Panic gushed through him, his heart slammed against his ribs as the clock on the mantel struck the hour of two, the hour when every afternoon he and Bella took a stroll through the gardens. “No.”
He surged to his feet.
“Father?” Kipwick asked.
“He can’t be here now. Not now.” Then he was dashing from the room, his heir close on his heels.
Mick stood in the foyer, hat in hand, staring at the various black veins that ran through the mostly white marble floor. He refused to look at the portraits covering the walls, portraits of those to whom—despite Hedley’s words—he was certain he was related.
He’d always envisioned walking into this residence, taking in its grandeur, and being filled with the wonder of knowing he had come from a lineage that had managed, through the centuries, to build something to be envied, something of such magnificence that it was admired throughout Great Britain. From the moment he’d discovered the bones in the garden and the truth about himself, it all seemed to matter so much. Knowing that a part of him was associated with all this had meant everything.
Now the only thing that mattered was Aslyn. He’d had thirty-seven hours, thirty-three—he checked his watch—thirty-five minutes without her in his life, and he’d never known such desperation. She was like the fresh air he’d breathed when, as a small lad, he exited a chimney, the blue cloudless sky when he emerged from the darkness.
He knew there was a good chance she would send him packing, would refuse to see him—but he was not going to give up easily.

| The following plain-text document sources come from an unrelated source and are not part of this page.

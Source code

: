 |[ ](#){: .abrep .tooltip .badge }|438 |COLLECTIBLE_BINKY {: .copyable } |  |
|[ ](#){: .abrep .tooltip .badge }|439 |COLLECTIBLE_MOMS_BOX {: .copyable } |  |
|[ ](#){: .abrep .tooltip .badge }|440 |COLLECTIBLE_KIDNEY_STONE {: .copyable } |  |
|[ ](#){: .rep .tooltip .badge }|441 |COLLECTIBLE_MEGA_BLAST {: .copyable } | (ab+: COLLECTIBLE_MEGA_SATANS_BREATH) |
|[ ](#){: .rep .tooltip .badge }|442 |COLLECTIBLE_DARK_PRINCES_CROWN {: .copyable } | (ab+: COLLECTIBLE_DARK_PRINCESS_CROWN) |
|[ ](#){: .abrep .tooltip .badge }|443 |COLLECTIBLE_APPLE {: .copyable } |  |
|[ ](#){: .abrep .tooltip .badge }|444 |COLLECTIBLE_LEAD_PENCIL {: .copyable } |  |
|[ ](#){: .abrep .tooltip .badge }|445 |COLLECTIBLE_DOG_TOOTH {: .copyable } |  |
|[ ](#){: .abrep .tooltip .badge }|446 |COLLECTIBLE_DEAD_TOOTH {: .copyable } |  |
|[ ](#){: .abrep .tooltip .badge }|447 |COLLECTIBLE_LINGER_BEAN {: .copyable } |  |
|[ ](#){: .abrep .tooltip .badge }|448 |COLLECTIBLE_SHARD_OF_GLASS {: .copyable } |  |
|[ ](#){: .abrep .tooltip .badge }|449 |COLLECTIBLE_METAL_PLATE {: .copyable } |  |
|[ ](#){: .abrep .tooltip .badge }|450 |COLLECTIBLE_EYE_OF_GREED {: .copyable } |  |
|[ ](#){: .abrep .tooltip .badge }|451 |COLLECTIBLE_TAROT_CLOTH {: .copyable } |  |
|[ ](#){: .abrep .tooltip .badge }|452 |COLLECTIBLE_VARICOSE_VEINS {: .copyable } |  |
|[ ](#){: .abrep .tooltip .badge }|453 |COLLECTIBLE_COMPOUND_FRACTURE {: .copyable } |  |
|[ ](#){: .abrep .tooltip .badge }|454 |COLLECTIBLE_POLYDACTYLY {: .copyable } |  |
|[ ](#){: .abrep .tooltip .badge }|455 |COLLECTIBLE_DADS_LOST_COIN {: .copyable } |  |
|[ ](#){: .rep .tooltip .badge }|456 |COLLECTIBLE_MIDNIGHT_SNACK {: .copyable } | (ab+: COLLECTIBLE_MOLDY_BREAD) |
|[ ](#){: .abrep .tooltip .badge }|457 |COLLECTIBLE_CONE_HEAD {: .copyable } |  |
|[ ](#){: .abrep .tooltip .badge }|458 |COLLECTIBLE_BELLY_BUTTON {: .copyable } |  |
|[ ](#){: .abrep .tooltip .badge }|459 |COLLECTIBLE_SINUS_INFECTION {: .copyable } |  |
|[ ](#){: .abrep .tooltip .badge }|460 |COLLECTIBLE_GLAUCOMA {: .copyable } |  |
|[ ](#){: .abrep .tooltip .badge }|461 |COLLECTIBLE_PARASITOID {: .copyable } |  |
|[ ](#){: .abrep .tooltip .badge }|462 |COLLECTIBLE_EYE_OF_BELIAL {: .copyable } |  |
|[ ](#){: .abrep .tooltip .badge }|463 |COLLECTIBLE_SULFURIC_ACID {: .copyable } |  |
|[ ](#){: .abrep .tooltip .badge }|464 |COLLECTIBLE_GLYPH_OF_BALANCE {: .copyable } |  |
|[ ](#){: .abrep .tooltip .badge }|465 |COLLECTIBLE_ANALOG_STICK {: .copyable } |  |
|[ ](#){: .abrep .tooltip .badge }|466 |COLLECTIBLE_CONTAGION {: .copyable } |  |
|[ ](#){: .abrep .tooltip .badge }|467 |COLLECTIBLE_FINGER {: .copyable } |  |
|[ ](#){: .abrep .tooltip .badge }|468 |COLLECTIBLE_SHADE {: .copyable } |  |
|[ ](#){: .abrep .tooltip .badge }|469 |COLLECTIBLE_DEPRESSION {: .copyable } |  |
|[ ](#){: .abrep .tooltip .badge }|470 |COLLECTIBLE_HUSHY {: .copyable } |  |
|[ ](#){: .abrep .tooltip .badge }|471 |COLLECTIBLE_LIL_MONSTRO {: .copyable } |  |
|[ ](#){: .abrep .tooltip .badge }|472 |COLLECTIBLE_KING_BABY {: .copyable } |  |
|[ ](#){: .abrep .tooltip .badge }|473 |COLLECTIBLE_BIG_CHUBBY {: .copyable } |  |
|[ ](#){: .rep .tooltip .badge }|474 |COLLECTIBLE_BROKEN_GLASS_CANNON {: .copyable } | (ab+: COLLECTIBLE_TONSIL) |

He’d wooed her before, and while she may have thought there was no truth, no honesty in any of it, from the moment he’d gazed into her eyes at Cremorne, he’d never lied to her. He may have used some questionable tactics to ensure they crossed paths, but he’d never once not been candid with her regarding his feelings for her. If it took him the remainder of his life, he would convince her that every moment with her had been a true, sincere and authentic one.
And if she would not see him today, he would return tomorrow. If Hedley had him forcefully removed, he would return tomorrow. If Kipwick beat him to within an inch of his life, he would return tomorrow. As long as he had breath in him—
“Hello.”
Only then was he aware of the light footsteps. He lifted his gaze. The woman who approached was so slight he wondered how she managed to carry herself with such elegance. She reminded him of a fledging bird he’d once found that had fallen from the nest. Carefully he’d climbed the tree and placed it back inside with its siblings, only to descend to the ground and watch as the mother bird—or perhaps the father, he really didn’t know—had worked to shove it back out of the nest. He’d taken it home, nursed it with drops of milk, wrapped it in a handkerchief, sought to keep it warm, but it had eventually succumbed to death, no doubt its heart broken with the abandonment of its parents.